There are so few places that have resonated with me the way this island has. It's funny since I never get island fever like I do when I'm in Hawaii. Yes, we can get off via Ferry since we're not so far from the Cape, so perhaps that explains my lack of claustrophobia. Whatever it is, I drive along familiar roads, some of them congested during the mid day hour, sanguine about the fact that we are driving 5 miles an hour. Hard to imagine, right? There you have it. It is hard to be irate and angry when you look to your right and you see an expanse of aqua colored water, sail boats rocking up and down. How can you be angry about a place that has not one stop light, even if you wonder why that crazy five way intersection doesn't have a light?
This place is quirky in the ways of any small New England towns. Yet, there is a humility and earthiness that I find so refreshing.

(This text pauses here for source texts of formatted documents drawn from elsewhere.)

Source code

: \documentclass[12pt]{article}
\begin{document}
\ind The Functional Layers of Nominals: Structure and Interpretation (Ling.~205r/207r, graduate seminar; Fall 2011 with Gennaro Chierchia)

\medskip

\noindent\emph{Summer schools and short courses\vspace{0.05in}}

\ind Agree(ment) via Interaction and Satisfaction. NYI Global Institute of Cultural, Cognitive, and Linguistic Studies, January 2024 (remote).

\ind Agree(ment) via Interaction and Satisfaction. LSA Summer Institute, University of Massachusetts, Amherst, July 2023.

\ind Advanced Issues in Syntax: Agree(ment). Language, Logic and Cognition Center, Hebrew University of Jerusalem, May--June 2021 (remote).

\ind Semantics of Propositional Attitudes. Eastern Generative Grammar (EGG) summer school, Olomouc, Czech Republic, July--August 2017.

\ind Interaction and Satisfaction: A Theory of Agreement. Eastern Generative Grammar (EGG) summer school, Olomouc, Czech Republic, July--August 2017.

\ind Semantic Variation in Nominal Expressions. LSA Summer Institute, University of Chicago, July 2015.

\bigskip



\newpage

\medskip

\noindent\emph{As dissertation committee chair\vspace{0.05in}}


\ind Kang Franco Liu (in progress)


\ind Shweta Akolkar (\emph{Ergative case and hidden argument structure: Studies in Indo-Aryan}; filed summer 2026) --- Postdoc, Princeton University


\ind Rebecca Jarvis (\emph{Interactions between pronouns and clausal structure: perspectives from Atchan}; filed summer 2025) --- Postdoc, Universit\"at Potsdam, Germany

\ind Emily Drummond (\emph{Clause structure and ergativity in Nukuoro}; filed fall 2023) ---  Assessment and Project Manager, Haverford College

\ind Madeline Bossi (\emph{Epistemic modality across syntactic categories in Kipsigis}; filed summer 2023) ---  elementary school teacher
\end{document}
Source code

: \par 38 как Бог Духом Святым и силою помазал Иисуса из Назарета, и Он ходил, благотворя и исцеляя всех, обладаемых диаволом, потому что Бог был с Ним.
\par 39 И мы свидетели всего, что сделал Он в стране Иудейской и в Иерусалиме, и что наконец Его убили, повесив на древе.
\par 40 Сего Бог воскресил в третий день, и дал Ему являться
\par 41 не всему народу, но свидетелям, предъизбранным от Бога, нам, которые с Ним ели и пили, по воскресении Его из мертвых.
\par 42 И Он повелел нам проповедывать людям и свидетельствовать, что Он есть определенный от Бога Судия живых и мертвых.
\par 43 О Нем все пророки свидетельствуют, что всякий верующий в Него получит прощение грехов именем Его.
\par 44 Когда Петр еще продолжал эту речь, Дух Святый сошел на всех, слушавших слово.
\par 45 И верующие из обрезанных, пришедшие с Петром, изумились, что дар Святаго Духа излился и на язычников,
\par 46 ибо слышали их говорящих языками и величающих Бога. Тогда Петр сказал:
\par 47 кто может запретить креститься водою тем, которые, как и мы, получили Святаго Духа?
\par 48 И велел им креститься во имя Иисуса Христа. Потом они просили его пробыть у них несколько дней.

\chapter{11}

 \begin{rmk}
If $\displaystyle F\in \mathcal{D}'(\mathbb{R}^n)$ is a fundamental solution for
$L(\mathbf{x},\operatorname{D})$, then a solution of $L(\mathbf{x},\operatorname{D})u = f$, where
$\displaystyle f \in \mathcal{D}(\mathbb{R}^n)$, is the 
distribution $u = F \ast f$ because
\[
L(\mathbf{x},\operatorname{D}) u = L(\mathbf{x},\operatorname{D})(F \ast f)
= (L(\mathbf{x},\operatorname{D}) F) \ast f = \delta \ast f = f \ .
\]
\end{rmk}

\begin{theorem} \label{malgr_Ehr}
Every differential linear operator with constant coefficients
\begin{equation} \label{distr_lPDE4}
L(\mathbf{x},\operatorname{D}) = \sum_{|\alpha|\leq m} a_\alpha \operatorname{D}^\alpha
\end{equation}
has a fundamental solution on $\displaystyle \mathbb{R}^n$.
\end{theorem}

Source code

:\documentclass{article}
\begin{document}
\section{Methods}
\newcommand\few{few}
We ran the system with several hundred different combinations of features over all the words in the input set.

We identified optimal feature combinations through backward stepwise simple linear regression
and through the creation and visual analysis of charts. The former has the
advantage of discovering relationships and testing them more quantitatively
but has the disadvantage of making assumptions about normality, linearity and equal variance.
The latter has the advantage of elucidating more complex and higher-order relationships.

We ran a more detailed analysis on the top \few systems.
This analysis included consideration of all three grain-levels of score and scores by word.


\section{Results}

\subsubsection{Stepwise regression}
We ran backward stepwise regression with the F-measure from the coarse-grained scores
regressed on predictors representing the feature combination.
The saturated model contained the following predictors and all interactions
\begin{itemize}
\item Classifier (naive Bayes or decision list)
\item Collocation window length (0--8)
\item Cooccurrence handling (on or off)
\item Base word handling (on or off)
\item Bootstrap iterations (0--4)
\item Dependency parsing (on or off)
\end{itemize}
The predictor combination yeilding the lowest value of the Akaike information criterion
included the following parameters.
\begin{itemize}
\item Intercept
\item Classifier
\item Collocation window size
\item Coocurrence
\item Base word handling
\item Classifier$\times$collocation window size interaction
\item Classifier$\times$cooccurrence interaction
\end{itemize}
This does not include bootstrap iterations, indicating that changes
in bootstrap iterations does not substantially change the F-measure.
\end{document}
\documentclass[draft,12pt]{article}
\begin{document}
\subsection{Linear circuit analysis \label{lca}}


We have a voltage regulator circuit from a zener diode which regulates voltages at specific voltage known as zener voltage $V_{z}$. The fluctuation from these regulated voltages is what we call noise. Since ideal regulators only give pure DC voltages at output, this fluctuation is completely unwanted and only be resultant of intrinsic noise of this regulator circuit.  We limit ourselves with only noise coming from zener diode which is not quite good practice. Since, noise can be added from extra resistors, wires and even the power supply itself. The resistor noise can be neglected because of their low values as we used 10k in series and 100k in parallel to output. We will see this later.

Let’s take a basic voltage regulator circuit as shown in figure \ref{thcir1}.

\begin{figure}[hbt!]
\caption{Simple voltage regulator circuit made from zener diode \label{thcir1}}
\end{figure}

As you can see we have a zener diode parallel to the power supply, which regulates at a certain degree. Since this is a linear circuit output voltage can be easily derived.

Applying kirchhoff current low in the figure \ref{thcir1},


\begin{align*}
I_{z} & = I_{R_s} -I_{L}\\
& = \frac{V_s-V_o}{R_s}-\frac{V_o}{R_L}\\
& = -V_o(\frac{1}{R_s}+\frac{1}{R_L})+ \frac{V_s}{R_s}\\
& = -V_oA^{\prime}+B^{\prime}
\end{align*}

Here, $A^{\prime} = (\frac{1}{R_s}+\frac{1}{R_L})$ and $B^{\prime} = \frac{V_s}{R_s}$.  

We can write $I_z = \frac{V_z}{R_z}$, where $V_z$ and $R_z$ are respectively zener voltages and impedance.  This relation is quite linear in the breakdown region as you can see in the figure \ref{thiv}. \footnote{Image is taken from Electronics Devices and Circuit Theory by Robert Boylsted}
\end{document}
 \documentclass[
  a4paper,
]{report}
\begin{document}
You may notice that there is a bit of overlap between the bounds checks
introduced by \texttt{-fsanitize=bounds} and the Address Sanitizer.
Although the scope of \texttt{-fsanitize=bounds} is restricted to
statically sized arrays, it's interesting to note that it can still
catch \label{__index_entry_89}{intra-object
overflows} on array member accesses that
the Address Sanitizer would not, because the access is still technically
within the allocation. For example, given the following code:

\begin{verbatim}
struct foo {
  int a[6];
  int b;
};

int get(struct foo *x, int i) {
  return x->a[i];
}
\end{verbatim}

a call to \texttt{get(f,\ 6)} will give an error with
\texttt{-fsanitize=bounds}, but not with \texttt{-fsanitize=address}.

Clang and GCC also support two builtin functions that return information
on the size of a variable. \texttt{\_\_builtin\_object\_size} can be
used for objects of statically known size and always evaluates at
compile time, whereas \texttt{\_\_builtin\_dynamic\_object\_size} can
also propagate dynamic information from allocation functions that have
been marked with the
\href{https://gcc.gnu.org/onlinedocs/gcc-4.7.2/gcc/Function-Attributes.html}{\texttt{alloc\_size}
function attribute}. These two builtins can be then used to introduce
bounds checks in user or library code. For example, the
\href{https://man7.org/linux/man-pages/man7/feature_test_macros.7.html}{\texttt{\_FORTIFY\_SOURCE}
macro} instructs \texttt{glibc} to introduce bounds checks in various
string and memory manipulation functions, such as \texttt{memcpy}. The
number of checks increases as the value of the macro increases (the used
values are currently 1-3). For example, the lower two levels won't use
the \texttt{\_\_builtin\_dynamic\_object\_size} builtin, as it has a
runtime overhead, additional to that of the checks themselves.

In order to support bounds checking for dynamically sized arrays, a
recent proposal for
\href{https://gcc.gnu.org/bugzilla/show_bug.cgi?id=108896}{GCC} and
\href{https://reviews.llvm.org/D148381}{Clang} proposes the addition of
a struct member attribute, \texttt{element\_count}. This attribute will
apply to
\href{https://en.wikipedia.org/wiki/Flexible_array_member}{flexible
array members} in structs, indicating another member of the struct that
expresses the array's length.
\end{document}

It is as if, despite all the wealth of the summer residents, this island has never forgotten it is is just a whaling town.
I am finally getting ready to sit down for a long haul with my newest novel, which will be set in LA. The prospect of this project has me excited, my mind gestating during the day as I engage in the things I am supposed to be doing. The first line, which I had thought of recently, pulls at me very strongly. I am much relieved to be feeling this way, and also daunted by the process of writing another book.
The backwards pull of my memories and life in LA is fading, the tug not so insistent. My email box is emptier, people putting me on the list of those they had known. My gaze is cast ahead, to what is ahead.